Comment est-ce supposé marcher alors ?

Ces écoles ont besoin de soutien de la fédération et du gouvernement. Le secteur de l’éducation doit aider et la fédération doit utiliser les programmes de financement de l’UEFA.

Vous avez parlé du centre à Vishgorod qui n’a jamais été construit. Qu’est-ce qui est le plus important: ce centre à Vishgorod ou des terrains dans chaque oblast ?

Bien entendu, ces terrains en nombre sont plus importants. Je le répète, nous ne progresserons pas tant que n’aurons pas une base solide au niveau matériel et technique. Tant que nous ne voyons pas de changements, que nous ne voyons pas quelqu’un qui prend le problème à bras le corps, nous resterons où nous sommes aujourd’hui. Ces deux dernières années nous ont ramené six ans en arrière.

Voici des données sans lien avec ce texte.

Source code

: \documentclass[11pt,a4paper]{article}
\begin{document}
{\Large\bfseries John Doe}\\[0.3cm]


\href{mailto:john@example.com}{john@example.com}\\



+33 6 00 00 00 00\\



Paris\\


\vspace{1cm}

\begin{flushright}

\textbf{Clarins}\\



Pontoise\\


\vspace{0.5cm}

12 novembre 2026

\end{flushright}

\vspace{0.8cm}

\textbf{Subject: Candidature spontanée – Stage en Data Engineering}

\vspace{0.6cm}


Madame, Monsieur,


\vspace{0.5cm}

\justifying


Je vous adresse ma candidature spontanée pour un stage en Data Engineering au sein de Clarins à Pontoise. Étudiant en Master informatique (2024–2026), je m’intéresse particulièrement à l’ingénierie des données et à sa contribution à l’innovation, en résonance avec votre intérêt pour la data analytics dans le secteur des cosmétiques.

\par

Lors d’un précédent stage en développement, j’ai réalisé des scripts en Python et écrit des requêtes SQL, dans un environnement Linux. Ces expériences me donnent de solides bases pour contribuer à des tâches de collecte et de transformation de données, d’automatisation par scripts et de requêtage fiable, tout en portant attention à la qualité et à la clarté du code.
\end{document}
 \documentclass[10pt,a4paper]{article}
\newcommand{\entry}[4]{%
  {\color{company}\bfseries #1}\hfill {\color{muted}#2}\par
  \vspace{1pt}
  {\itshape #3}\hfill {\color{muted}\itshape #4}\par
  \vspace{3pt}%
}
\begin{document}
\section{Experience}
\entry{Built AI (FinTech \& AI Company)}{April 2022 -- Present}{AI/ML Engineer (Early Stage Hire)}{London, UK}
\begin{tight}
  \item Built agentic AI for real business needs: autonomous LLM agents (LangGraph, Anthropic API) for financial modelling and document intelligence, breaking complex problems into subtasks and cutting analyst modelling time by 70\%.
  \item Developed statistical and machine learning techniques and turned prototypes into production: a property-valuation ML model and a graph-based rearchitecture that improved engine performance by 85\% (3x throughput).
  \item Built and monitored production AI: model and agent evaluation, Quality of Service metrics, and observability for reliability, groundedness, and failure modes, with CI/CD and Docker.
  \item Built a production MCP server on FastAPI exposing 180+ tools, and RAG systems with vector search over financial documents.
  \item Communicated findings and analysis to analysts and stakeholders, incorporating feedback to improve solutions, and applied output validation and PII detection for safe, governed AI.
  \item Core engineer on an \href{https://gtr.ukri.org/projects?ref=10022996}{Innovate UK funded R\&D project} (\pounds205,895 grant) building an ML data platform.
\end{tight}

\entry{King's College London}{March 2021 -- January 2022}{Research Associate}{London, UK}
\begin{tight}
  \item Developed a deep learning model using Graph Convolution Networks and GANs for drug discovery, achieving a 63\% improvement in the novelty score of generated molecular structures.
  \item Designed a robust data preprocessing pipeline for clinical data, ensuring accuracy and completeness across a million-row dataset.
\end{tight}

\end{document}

Cependant, avec la technologie moderne, nous pouvons construire un terrain synthétique en deux, trois mois.

Combien cela coûterait ?

Environ 500 000$. Ce n’est pas donné mais si les ressources sont utilisées intelligemment, cela peut être fait de manière réaliste.

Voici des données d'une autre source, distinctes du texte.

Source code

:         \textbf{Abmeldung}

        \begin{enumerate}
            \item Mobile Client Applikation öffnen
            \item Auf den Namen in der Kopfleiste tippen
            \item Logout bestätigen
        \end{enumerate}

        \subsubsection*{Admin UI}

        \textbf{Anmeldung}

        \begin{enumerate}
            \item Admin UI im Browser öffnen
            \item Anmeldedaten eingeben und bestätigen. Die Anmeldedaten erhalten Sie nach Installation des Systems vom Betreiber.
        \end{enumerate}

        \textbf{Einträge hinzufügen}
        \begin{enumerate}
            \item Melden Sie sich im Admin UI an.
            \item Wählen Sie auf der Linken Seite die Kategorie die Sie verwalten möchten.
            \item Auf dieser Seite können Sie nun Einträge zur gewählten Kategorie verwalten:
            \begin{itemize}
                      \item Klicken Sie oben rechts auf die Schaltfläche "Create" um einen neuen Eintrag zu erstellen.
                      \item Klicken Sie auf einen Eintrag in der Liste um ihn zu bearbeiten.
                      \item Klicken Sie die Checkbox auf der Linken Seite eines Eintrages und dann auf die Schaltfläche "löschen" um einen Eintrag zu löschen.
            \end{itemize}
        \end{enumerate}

Il y a une opinion répandue qui voudrait que des petits business devraient investir dans le football. Cela pourrait être une solution pour remédier aux problèmes actuels du football.

A mon avis, cela ne marcherait pas. Aujourd’hui, ce n’est pas réaliste. Nous devons trouver d’autres méthodes. Les temps sont difficiles et si nous laissons tomber maintenant, nous pourrions perdre ce que nous avons aujourd’hui. Nous avons déjà perdu beaucoup.

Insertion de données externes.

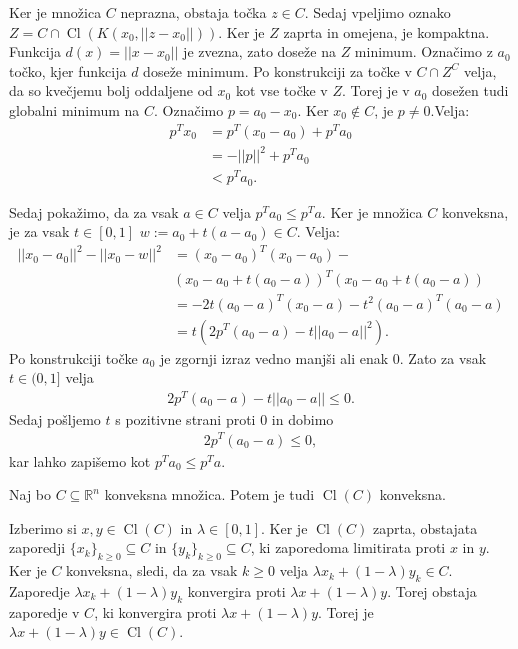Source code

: \documentclass[mat1]{fmfdelo}
\newcommand{\R}{\mathbb R}
\DeclareMathOperator{\Cl}{Cl}
\begin{document}
\begin{dokaz}
	Ker je množica $C$ neprazna, obstaja točka $z\in C$. Sedaj vpeljimo oznako $Z = C \cap \Cl(K(x_0, ||z-x_0||))$. Ker je $Z$ zaprta in omejena,  je kompaktna. Funkcija $d(x) = ||x-x_0||$ je zvezna, zato doseže na $Z$ minimum. Označimo z $a_0$ točko, kjer funkcija $d$ doseže minimum. Po konstrukciji za točke v $C \cap Z^C$ velja, da so kvečjemu bolj oddaljene od $x_0$ kot vse točke v $Z$. Torej je v $a_0$ dosežen tudi globalni minimum na $C$. Označimo $p = a_0 - x_0.$ Ker $x_0 \notin C$, je $p \ne 0.$Velja: 
	\begin{align*}
	p^Tx_0 &= p^T(x_0 - a_0) + p^Ta_0\\
	&= -||p||^2 + p^Ta_0 \\
	&< p^Ta_0.
	\end{align*}
	
	
	Sedaj pokažimo, da za vsak $a\in C$ velja $p^Ta_0 \le p^Ta$. Ker je množica $C$ konveksna, je za vsak  $t \in [0,1]$ $w := a_0 + t(a-a_0)  \in C$. Velja:
	\begin{align*}
	||x_0 - a_0||^2  - ||x_0 - w||^2  &= (x_0 - a_0)^T(x_0 - a_0) -\\
	& (x_0 - a_0 + t(a_0-a))^T(x_0 - a_0 + t(a_0-a))\\
	&= -2t(a_0 - a)^T(x_0 - a) - t^2(a_0 - a)^T(a_0 - a) \\
	&= t (2p^T(a_0-a) - t||a_0-a||^2).
	\end{align*}
	Po konstrukciji točke $a_0$ je zgornji izraz vedno manjši ali enak $0$. Zato za vsak $t \in (0,1]$ velja
	\begin{align*}
	2p^T (a_0 - a )- t ||a_0-a|| \le 0.
	\end{align*}
	Sedaj pošljemo $t$ s pozitivne strani proti 0 in dobimo 
	\begin{align*}
	2p^T(a_0-a) \le  0,
	\end{align*}
	kar lahko zapišemo kot $p^Ta_0 \le p^Ta$.
\end{dokaz}

\begin{lema}\label{konveksnozaprtje}
	Naj bo $C \subseteq \R^n$ konveksna množica. Potem je tudi $\Cl(C)$ konveksna.
\end{lema}

\begin{dokaz}
	Izberimo si $x, y \in \Cl(C)$ in $\lambda \in [0,1]$. Ker je $\Cl(C)$ zaprta, obstajata zaporedji $\{x_k\}_{k\ge0} \subseteq C$ in $\{y_k\}_{k\ge0} \subseteq C$, ki zaporedoma limitirata proti $x$ in $y$. Ker je $C$ konveksna, sledi, da za vsak $k \ge 0$ velja $\lambda x_k + (1 - \lambda )y_k \in C$. Zaporedje $\lambda x_k + (1 - \lambda )y_k$ konvergira proti   $\lambda x + (1 - \lambda )y$. Torej obstaja zaporedje v $C$, ki konvergira proti $\lambda x + (1 - \lambda )y$. Torej je  $\lambda x + (1 - \lambda )y \in \Cl(C)$.
\end{dokaz}
\end{document}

Etes-vous au fait de nouvelles méthodes ? Pouvons-nous copier d’autres pays ? Il y a des pays qui préparent leurs joueurs pour l’export et tout le monde, même les entraîneurs des équipes de jeunes, touchent leur part.

Au Dynamo, nous opérons selon notre plan, nos programmes et nous préparons nos joueurs pour notre club.

Pourquoi ne pas utiliser cette méthode dans des endroits comme Vynnitsya ou Zhitomir ?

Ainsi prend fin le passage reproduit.